#### Extracted material:

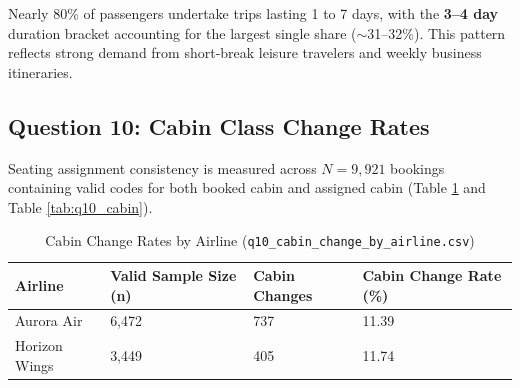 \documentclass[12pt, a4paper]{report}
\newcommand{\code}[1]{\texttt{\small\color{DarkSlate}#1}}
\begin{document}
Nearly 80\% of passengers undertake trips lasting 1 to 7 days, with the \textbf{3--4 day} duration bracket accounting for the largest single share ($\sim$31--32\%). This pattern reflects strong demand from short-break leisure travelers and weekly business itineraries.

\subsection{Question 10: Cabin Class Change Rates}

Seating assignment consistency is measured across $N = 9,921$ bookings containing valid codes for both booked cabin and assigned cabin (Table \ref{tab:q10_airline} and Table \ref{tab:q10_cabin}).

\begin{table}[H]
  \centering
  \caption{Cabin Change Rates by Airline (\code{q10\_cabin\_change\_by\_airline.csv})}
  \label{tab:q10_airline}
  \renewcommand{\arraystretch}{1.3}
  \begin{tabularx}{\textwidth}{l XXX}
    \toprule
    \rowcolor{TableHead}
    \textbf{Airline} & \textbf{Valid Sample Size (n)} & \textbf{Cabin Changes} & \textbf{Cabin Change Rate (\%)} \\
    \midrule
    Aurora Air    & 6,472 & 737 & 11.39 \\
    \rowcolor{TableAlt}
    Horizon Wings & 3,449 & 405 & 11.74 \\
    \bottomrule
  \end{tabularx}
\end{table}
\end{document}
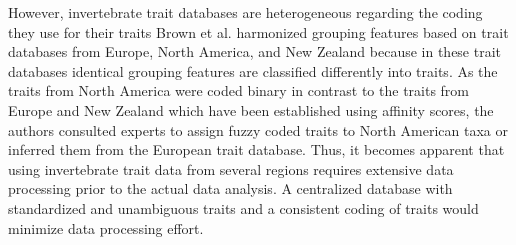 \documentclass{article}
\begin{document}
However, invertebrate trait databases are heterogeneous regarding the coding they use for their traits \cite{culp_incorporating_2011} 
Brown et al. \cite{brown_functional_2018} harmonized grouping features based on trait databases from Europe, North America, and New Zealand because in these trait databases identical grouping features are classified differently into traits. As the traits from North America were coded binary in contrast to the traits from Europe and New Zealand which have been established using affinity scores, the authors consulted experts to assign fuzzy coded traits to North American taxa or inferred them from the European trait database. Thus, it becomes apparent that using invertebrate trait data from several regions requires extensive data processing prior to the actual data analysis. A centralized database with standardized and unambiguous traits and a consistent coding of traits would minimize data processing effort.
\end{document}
---
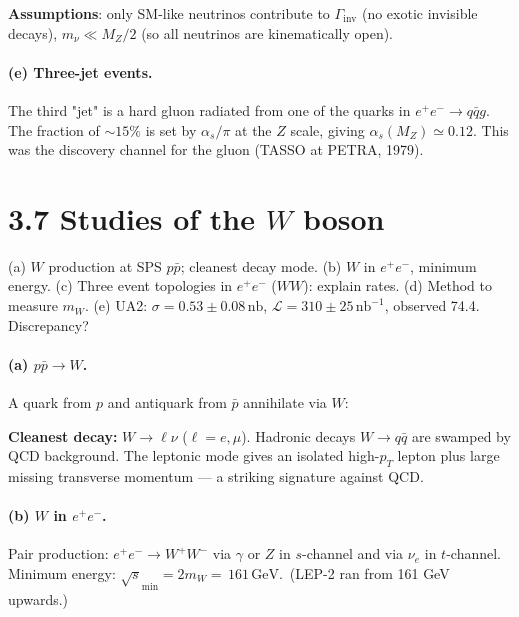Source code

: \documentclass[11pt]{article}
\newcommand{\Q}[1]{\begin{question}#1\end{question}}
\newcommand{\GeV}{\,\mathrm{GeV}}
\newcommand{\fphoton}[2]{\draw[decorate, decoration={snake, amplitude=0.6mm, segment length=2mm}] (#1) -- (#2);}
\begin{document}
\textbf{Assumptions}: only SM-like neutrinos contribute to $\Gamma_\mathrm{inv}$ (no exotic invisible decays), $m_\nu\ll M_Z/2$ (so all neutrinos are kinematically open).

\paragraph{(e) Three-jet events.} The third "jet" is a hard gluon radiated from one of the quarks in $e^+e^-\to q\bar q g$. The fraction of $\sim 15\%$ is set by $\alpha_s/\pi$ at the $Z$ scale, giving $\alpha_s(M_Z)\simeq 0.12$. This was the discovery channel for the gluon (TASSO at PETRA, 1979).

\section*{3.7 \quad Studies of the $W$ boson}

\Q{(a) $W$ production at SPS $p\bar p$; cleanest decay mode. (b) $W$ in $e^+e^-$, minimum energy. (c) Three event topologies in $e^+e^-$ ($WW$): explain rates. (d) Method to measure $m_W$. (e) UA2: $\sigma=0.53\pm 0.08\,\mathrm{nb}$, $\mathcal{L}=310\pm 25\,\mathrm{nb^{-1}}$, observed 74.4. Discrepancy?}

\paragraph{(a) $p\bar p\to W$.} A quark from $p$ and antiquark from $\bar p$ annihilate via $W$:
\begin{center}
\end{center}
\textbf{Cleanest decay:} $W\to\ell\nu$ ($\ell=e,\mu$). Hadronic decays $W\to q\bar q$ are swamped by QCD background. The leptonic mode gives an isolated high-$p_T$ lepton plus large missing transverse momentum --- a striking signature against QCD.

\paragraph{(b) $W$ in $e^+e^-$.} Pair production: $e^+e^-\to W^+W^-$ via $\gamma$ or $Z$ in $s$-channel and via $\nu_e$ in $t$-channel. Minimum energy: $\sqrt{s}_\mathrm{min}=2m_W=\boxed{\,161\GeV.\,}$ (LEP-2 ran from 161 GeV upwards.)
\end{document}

#### What the task asks:
Within the records above, tally the lines that contain "Change". Give the total and nothing more.

#### Solution for this problem:
3